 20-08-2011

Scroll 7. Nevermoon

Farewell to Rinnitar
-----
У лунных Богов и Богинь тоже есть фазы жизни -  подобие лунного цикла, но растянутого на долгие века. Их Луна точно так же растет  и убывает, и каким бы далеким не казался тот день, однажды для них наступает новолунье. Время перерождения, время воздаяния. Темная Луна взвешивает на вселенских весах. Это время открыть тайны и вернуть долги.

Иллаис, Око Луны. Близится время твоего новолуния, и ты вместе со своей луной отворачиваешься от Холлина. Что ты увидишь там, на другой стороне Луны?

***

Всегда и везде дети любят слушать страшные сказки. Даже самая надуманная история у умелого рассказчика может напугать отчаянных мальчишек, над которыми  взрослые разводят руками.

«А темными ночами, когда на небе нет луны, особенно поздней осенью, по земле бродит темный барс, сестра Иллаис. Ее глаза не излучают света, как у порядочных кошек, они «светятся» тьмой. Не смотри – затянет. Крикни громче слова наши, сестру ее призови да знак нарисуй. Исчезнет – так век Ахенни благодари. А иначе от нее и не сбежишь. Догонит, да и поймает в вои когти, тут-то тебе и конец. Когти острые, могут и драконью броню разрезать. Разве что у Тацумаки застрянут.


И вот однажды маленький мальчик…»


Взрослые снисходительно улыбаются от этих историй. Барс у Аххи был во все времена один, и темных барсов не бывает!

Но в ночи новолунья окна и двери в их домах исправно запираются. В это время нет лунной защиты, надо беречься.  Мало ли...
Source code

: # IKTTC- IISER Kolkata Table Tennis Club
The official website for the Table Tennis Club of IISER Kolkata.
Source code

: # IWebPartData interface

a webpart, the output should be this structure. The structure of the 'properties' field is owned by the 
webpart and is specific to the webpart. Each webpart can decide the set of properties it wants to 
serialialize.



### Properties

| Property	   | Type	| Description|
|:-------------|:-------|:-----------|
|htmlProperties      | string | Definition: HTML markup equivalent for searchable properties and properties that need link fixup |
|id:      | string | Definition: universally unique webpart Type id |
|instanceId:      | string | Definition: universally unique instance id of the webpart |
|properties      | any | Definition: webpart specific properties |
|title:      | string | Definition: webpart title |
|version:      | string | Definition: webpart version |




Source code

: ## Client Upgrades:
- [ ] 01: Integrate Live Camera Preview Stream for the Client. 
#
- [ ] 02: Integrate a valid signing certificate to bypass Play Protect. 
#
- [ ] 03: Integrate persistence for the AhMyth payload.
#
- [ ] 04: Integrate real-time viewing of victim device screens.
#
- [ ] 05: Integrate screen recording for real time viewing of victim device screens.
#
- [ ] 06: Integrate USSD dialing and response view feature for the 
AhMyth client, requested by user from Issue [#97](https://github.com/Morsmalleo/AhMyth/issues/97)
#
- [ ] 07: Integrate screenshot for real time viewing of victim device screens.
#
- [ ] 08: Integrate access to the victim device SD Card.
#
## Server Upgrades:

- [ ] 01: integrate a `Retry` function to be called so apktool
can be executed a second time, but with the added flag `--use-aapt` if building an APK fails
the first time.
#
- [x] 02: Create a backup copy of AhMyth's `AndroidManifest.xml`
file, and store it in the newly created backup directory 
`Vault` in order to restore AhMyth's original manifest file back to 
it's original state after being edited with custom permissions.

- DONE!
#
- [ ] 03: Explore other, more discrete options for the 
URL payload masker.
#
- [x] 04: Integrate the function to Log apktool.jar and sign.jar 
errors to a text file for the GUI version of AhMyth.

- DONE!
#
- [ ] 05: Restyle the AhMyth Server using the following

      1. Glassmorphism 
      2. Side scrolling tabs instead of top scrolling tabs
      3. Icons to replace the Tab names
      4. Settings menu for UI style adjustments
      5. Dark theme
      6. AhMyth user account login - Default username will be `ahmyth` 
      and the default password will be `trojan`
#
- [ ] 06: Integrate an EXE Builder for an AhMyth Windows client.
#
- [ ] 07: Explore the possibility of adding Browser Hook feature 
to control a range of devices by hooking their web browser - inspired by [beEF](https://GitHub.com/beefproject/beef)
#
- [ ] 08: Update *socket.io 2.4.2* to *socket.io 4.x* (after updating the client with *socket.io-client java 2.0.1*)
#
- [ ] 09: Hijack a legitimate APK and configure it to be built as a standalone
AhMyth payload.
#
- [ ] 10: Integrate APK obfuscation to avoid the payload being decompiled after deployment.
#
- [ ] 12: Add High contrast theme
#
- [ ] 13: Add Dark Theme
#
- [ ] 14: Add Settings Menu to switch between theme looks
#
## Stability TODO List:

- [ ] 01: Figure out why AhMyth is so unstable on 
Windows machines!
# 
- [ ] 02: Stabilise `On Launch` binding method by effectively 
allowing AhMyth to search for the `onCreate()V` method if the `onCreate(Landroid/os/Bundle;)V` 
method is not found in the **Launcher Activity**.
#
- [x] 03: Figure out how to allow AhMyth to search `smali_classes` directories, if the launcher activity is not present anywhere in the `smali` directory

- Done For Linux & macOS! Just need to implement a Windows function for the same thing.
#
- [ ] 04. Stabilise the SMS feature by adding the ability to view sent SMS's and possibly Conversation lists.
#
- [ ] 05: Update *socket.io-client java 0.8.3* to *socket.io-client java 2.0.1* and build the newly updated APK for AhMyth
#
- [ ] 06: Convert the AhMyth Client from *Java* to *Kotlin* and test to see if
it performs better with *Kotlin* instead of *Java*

+ + +

> Task to carry out
Lines that contain "Explore" are to be copied from the records above.

> Response to this task
- [ ] 03: Explore other, more discrete options for the 
- [ ] 07: Explore the possibility of adding Browser Hook feature 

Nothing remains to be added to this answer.